Django WMS Framework

The Django WMS Framework is a toolkit that makes it easy to integrate a Web Map Service (WMS) or a x-y-z Tile Map Service into a Django project. Rendering of both vector and raster data formats are supported.

Requirements

The processing of spatial data in django-wms relies on MapServer and its python bindings MapScript. Raster data integration depends on the django-raster package. The use of PostGIS as the database backend is required as well, for raster integration PostGIS >= 2.0 is required (see also django-raster package).

Installation

  1. Install package with pip install django-wms

  2. Add “wms” to your INSTALLED_APPS setting like this

    INSTALLED_APPS = (
        ...
        'wms',
    )
    

Introduction

The structure of django-wms is closely tied to how MapServer works.

The spatial data rendering in django-wms relies on MapScript, the python-bindings for MapServer. The basic funcitonality of django-wms is to use mapscript to dynamically produce directives for MapServer. To render spatial data, MapServer is configured through MapFiles in which global WMS parameters, layers and cartograpy styles are defined.

The concept of MAP directives is translated into a WmsMap class. LAYER definitions and classes for symbology and cartography are represented in the WmsLayer class within django-wms. A set of SYMBOL directives for drawing point data are preconfigured as well.

MapScript has its own class definitions for those directives, django-wms simply makes them easy to use in a django project.

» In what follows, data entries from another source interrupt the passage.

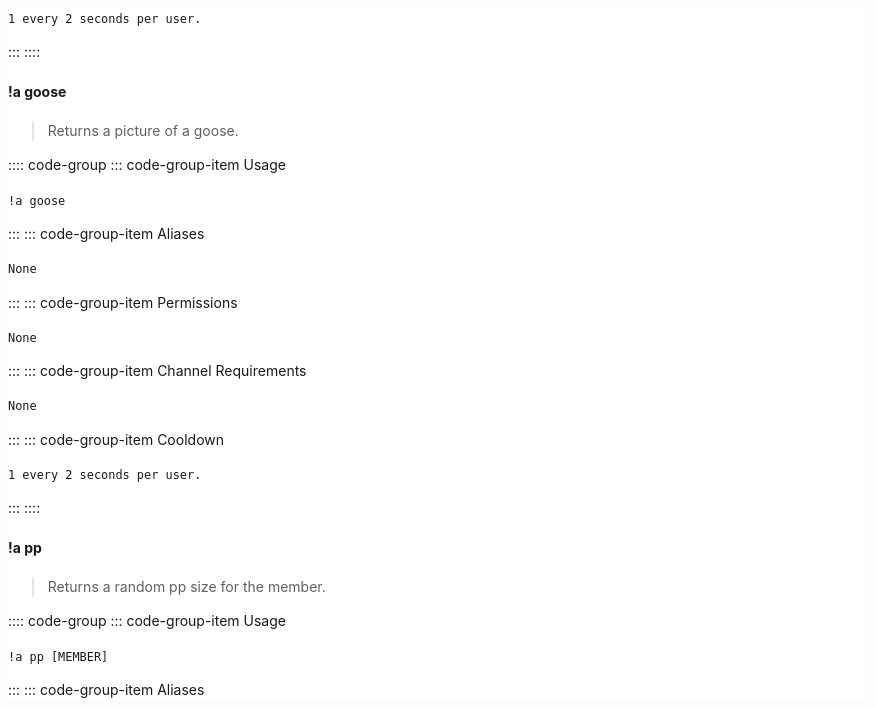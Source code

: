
 ```
1 every 2 seconds per user.
```

:::
::::

#### !a goose

> Returns a picture of a goose.

:::: code-group
::: code-group-item Usage

```
!a goose
```

:::
::: code-group-item Aliases

```
None
```

:::
::: code-group-item Permissions

```
None
```

:::
::: code-group-item Channel Requirements

```
None
```

:::
::: code-group-item Cooldown

```
1 every 2 seconds per user.
```

:::
::::

#### !a pp

> Returns a random pp size for the member.

:::: code-group
::: code-group-item Usage

```
!a pp [MEMBER]
```

:::
::: code-group-item Aliases
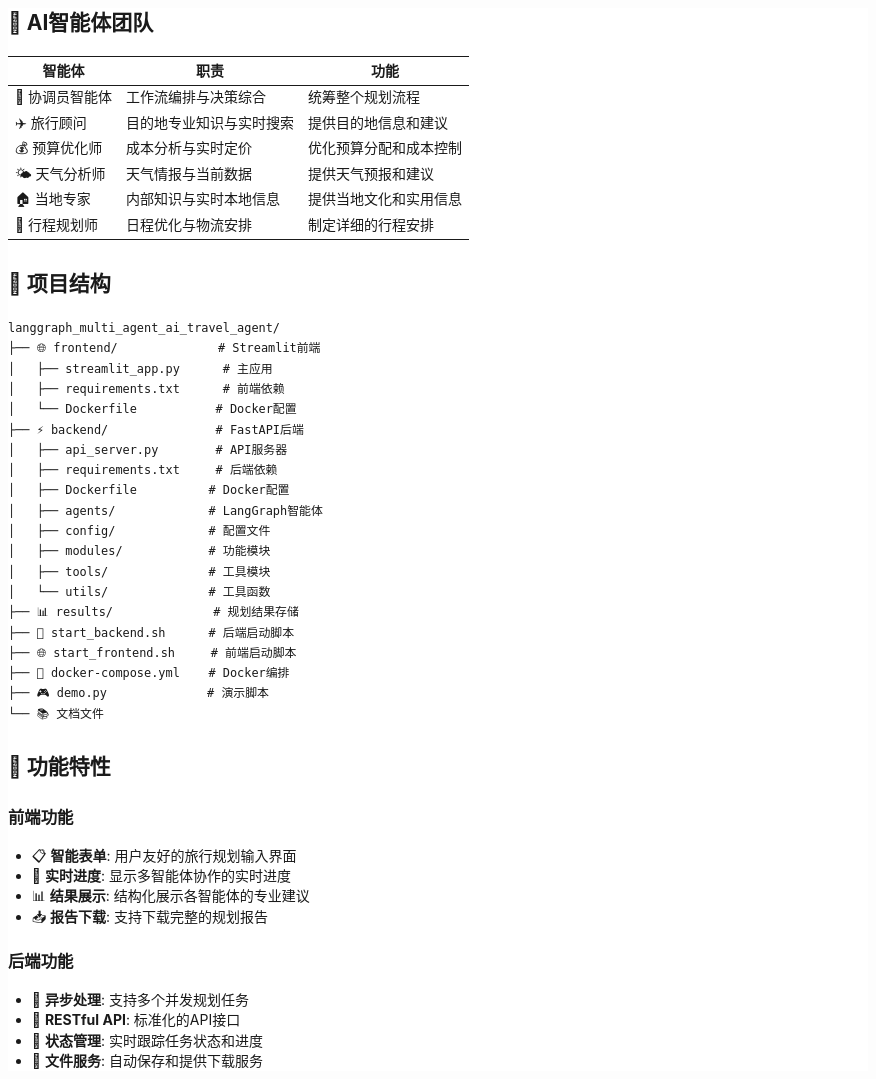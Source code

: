## 🎯 AI智能体团队

| 智能体 | 职责 | 功能 |
|--------|------|------|
| 🎯 协调员智能体 | 工作流编排与决策综合 | 统筹整个规划流程 |
| ✈️ 旅行顾问 | 目的地专业知识与实时搜索 | 提供目的地信息和建议 |
| 💰 预算优化师 | 成本分析与实时定价 | 优化预算分配和成本控制 |
| 🌤️ 天气分析师 | 天气情报与当前数据 | 提供天气预报和建议 |
| 🏠 当地专家 | 内部知识与实时本地信息 | 提供当地文化和实用信息 |
| 📅 行程规划师 | 日程优化与物流安排 | 制定详细的行程安排 |

## 📁 项目结构

```
langgraph_multi_agent_ai_travel_agent/
├── 🌐 frontend/              # Streamlit前端
│   ├── streamlit_app.py      # 主应用
│   ├── requirements.txt      # 前端依赖
│   └── Dockerfile           # Docker配置
├── ⚡ backend/               # FastAPI后端
│   ├── api_server.py        # API服务器
│   ├── requirements.txt     # 后端依赖
│   ├── Dockerfile          # Docker配置
│   ├── agents/             # LangGraph智能体
│   ├── config/             # 配置文件
│   ├── modules/            # 功能模块
│   ├── tools/              # 工具模块
│   └── utils/              # 工具函数
├── 📊 results/              # 规划结果存储
├── 🚀 start_backend.sh      # 后端启动脚本
├── 🌐 start_frontend.sh     # 前端启动脚本
├── 🐳 docker-compose.yml    # Docker编排
├── 🎮 demo.py              # 演示脚本
└── 📚 文档文件
```

## 🔧 功能特性

### 前端功能
- 📋 **智能表单**: 用户友好的旅行规划输入界面
- 🔄 **实时进度**: 显示多智能体协作的实时进度
- 📊 **结果展示**: 结构化展示各智能体的专业建议
- 📥 **报告下载**: 支持下载完整的规划报告

### 后端功能
- 🚀 **异步处理**: 支持多个并发规划任务
- 📡 **RESTful API**: 标准化的API接口
- 💾 **状态管理**: 实时跟踪任务状态和进度
- 📁 **文件服务**: 自动保存和提供下载服务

Web requests in django-wms are handled through a class based view module WmsView. The view can be hooked into a url and will take care of handling WMS and TMS requests automatically.

Example

To create a mapping service, subclass the django-wms layer, map and view classes and connect them to an existing model in django that has a spatial field (such as Point, Polygon, MultiPolygon or Raster). An example wms_config.py module could be specified as follows

### wms_config.py

# Load django-wms classes
from wms import maps, layers, views

# Load model with spatial field (Point, Polygon, MultiPolygon)
from myapp.models import MySpatialModel

# Subclass the WmsVectorLayer class and point it to a spatial model.
# Use WmsRasterLayer for rasters
class MyWmsLayer(layers.WmsVectorLayer):
    model = MySpatialModel

# Subclass the WmsMap class and add the layer to it
class MyWmsMap(maps.WmsMap):
    layer_classes = [ MyWmsLayer ]

# Subclass the WmsView to create a view for the map
class MyWmsView(views.WmsView):
    map_class = MyWmsMap

With the WmsView subclass in place, the only thing left to do to create a functional map service is to hook the view into a url. An example url configuration urls.py could be

### urls.py

# Import the wms view
from myproject.wms_config import MyWmsView

# Add url patterns to setup map services from the view
urlpatterns = patterns('',

    # This creates a WMS endpoint
    url(r'^wms/$', MyWmsView.as_view(), name='wms'),

    # This creates a TMS endpoint
    url(r'^tile/(?P<layers>[^/]+)/(?P<z>[0-9]+)/(?P<x>[0-9]+)/(?P<y>[0-9]+)(?P<format>\.jpg|\.png)$',
        MyWmsView.as_view(), name='tms'),
)

The django-wms package will automatically detect the first spatial field it can find in MySpatialModel and create a WMS endpoint from the class based view. If the three arguments x, y and z are found in the urlpattern, the view functions as TMS endpoint.